The first such facility of India's Heavy Water Board to use the Girdler process is at Rawatbhata near Kota, Rajasthan. This was followed by a larger plant at Manuguru, Andhra Pradesh. Other plants exist in the United States and Romania, for example. Romania, India, and the former supplier of much of the world's heavy water demand, Canada, all have operating heavy water reactors with two at Cernavodă Nuclear Power Plant in Romania making up the country's entire fleet and several each in India (mostly IPHWR) and Canada (exclusively CANDU).

== The process ==
Each of a number of steps consists of two sieve tray columns. One column is maintained at 30 °C and is called the 'cold tower' and the other at 130 °C and is called the 'hot tower'. The enrichment process is based on the difference in separation between 30 °C and 130 °C.

The process of interest is the equilibrium reaction,

| H_{2}O + HDS HDO + H_{2}S |

At 30 °C, the equilibrium constant K = 2.33, while at 130 °C, K = 1.82. This difference is exploited for enriching deuterium in heavy water.

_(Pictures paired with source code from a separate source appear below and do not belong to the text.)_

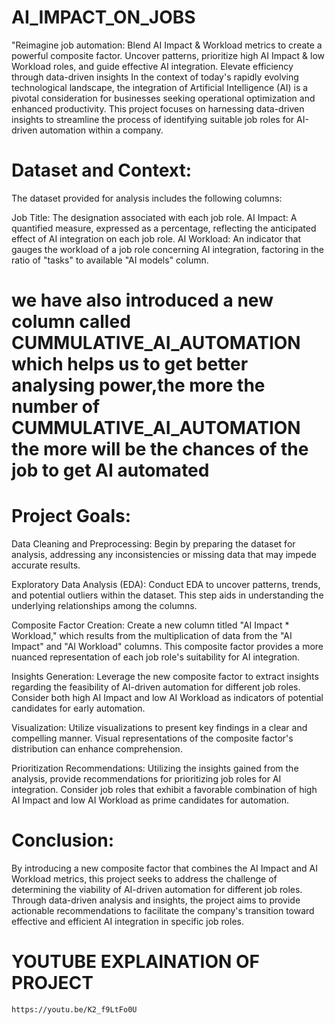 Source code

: # AI_IMPACT_ON_JOBS
"Reimagine job automation: Blend AI Impact &amp; Workload metrics to create a powerful composite factor. Uncover patterns, prioritize high AI Impact &amp; low Workload roles, and guide effective AI integration. Elevate efficiency through data-driven insights
In the context of today's rapidly evolving technological landscape, the integration of Artificial Intelligence (AI) is a pivotal consideration for businesses seeking operational optimization and enhanced productivity. This project focuses on harnessing data-driven insights to streamline the process of identifying suitable job roles for AI-driven automation within a company.
# Dataset and Context:

The dataset provided for analysis includes the following columns:

Job Title: The designation associated with each job role.
AI Impact: A quantified measure, expressed as a percentage, reflecting the anticipated effect of AI integration on each job role.
AI Workload: An indicator that gauges the workload of a job role concerning AI integration, factoring in the ratio of "tasks" to available "AI models" column.
# we have also introduced a new column called CUMMULATIVE_AI_AUTOMATION which helps us to get better analysing power,the more the number of CUMMULATIVE_AI_AUTOMATION the more will be the chances of the job to get AI automated



# Project Goals:

Data Cleaning and Preprocessing: Begin by preparing the dataset for analysis, addressing any inconsistencies or missing data that may impede accurate results.

Exploratory Data Analysis (EDA): Conduct EDA to uncover patterns, trends, and potential outliers within the dataset. This step aids in understanding the underlying relationships among the columns.

Composite Factor Creation: Create a new column titled "AI Impact * Workload," which results from the multiplication of data from the "AI Impact" and "AI Workload" columns. This composite factor provides a more nuanced representation of each job role's suitability for AI integration.

Insights Generation: Leverage the new composite factor to extract insights regarding the feasibility of AI-driven automation for different job roles. Consider both high AI Impact and low AI Workload as indicators of potential candidates for early automation.

Visualization: Utilize visualizations to present key findings in a clear and compelling manner. Visual representations of the composite factor's distribution can enhance comprehension.

Prioritization Recommendations: Utilizing the insights gained from the analysis, provide recommendations for prioritizing job roles for AI integration. Consider job roles that exhibit a favorable combination of high AI Impact and low AI Workload as prime candidates for automation.

# Conclusion:

By introducing a new composite factor that combines the AI Impact and AI Workload metrics, this project seeks to address the challenge of determining the viability of AI-driven automation for different job roles. Through data-driven analysis and insights, the project aims to provide actionable recommendations to facilitate the company's transition toward effective and efficient AI integration in specific job roles.

# YOUTUBE EXPLAINATION OF PROJECT
    https://youtu.be/K2_f9LtFo0U
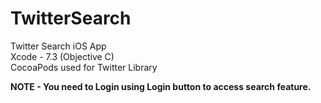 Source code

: # TwitterSearch
Twitter Search iOS App  
Xcode - 7.3 (Objective C)  
CocoaPods used for Twitter Library

<b>NOTE - You need to Login using Login button to access search feature. </b>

Hydrogen sulfide gas is circulated in a closed loop between the cold tower and the hot tower (although these can be separate towers, they can also be separate sections of one tower, with the cold section at the top). Demineralised and deaerated water is fed to the cold tower where deuterium migration preferentially takes place from the hydrogen sulfide gas to the liquid water. Normal water is fed to the hot tower where deuterium transfer takes place from the liquid water to the hydrogen sulfide gas. In cascade systems, the same water is used for both inputs. The mechanism for this is the difference in the equilibrium constant; in the cold tower, deuterium concentration in the hydrogen sulfide is lowered, and the concentration in the water raised. The deuterium in the hot loop slightly prefers to be in the hydrogen sulfide, resulting in excess deuterium in the hydrogen sulfide relative to the cold tower. For n moles of deuterium per mole of protium in the hot tower input water, there are n/1.82 moles per mole of protium in the hydrogen sulfide. In the cold tower, part of this deuterium is transferred to the cold tower input water, in accordance with the equilibrium constant. At the input to the cold tower, the ratio of products to reactants in the above equation is 1.82, since both input streams have equal concentrations of deuterium. The chemical equilibrium tries to force more deuterium into the water to correct the ratio. Ideally for equal amounts of water and hydrogen sulfide, the cold tower should output water with 12% more deuterium than it entered. Enriched water is output from the cold tower, while depleted water is output from the hot tower.

An appropriate cascade system accomplishes enrichment: enriched water is fed into another separation unit and is further enriched.

Normally in this process, water is enriched to 15–20% D_{2}O. Further enrichment to "reactor-grade" heavy water (> 99% D_{2}O) is done in another process, e.g. distillation.